_AIM OF THE EXERCISE_. Retype the opening lines of the listing below, ending with the line that contains "- Vulnerabilities", and leave out any pictures.

━━━ INFORMATION SHOWN ━━━

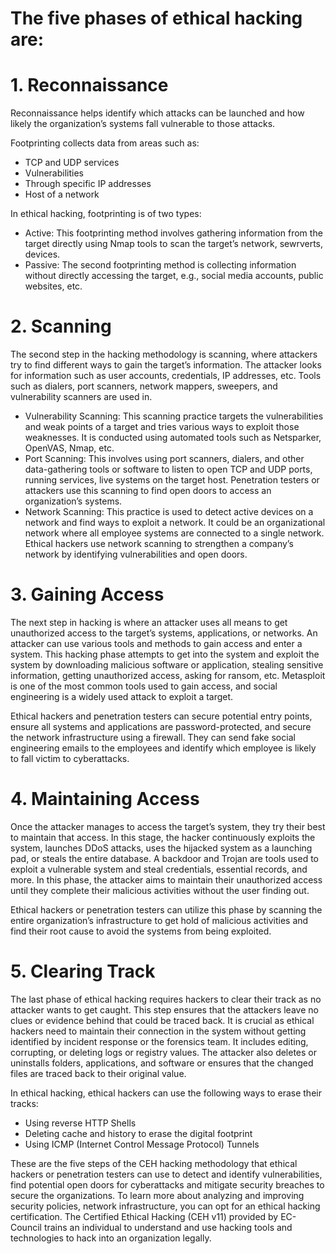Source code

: # The five phases of ethical hacking are:

# 1. Reconnaissance
Reconnaissance helps identify which attacks can be launched and how likely the organization’s systems fall vulnerable to those attacks.

Footprinting collects data from areas such as:
- TCP and UDP services
- Vulnerabilities
- Through specific IP addresses
- Host of a network

In ethical hacking, footprinting is of two types:
- Active: This footprinting method involves gathering information from the target directly using Nmap tools to scan the target’s network, sewrverts, devices.
- Passive: The second footprinting method is collecting information without directly accessing the target, e.g., social media accounts, public websites, etc.

# 2. Scanning
The second step in the hacking methodology is scanning, where attackers try to find different ways to gain the target’s information. The attacker looks for information such as user accounts, credentials, IP addresses, etc. Tools such as dialers, port scanners, network mappers, sweepers, and vulnerability scanners are used in.

- Vulnerability Scanning: This scanning practice targets the vulnerabilities and weak points of a target and tries various ways to exploit those weaknesses. It is conducted using automated tools such as Netsparker, OpenVAS, Nmap, etc.
- Port Scanning: This involves using port scanners, dialers, and other data-gathering tools or software to listen to open TCP and UDP ports, running services, live systems on the target host. Penetration testers or attackers use this scanning to find open doors to access an organization’s systems.
- Network Scanning: This practice is used to detect active devices on a network and find ways to exploit a network. It could be an organizational network where all employee systems are connected to a single network. Ethical hackers use network scanning to strengthen a company’s network by identifying vulnerabilities and open doors.

# 3. Gaining Access
The next step in hacking is where an attacker uses all means to get unauthorized access to the target’s systems, applications, or networks. An attacker can use various tools and methods to gain access and enter a system. This hacking phase attempts to get into the system and exploit the system by downloading malicious software or application, stealing sensitive information, getting unauthorized access, asking for ransom, etc. Metasploit is one of the most common tools used to gain access, and social engineering is a widely used attack to exploit a target.

Ethical hackers and penetration testers can secure potential entry points, ensure all systems and applications are password-protected, and secure the network infrastructure using a firewall. They can send fake social engineering emails to the employees and identify which employee is likely to fall victim to cyberattacks.

# 4. Maintaining Access
Once the attacker manages to access the target’s system, they try their best to maintain that access. In this stage, the hacker continuously exploits the system, launches DDoS attacks, uses the hijacked system as a launching pad, or steals the entire database. A backdoor and Trojan are tools used to exploit a vulnerable system and steal credentials, essential records, and more. In this phase, the attacker aims to maintain their unauthorized access until they complete their malicious activities without the user finding out.

Ethical hackers or penetration testers can utilize this phase by scanning the entire organization’s infrastructure to get hold of malicious activities and find their root cause to avoid the systems from being exploited.

# 5. Clearing Track
The last phase of ethical hacking requires hackers to clear their track as no attacker wants to get caught. This step ensures that the attackers leave no clues or evidence behind that could be traced back. It is crucial as ethical hackers need to maintain their connection in the system without getting identified by incident response or the forensics team. It includes editing, corrupting, or deleting logs or registry values. The attacker also deletes or uninstalls folders, applications, and software or ensures that the changed files are traced back to their original value.

In ethical hacking, ethical hackers can use the following ways to erase their tracks:
- Using reverse HTTP Shells
- Deleting cache and history to erase the digital footprint
- Using ICMP (Internet Control Message Protocol) Tunnels

These are the five steps of the CEH hacking methodology that ethical hackers or penetration testers can use to detect and identify vulnerabilities, find potential open doors for cyberattacks and mitigate security breaches to secure the organizations. To learn more about analyzing and improving security policies, network infrastructure, you can opt for an ethical hacking certification. The Certified Ethical Hacking (CEH v11) provided by EC-Council trains an individual to understand and use hacking tools and technologies to hack into an organization legally.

━━━

_RESULT FOR THIS TASK_.
Source code

: # The five phases of ethical hacking are:

# 1. Reconnaissance
Reconnaissance helps identify which attacks can be launched and how likely the organization’s systems fall vulnerable to those attacks.

Footprinting collects data from areas such as:
- TCP and UDP services
- Vulnerabilities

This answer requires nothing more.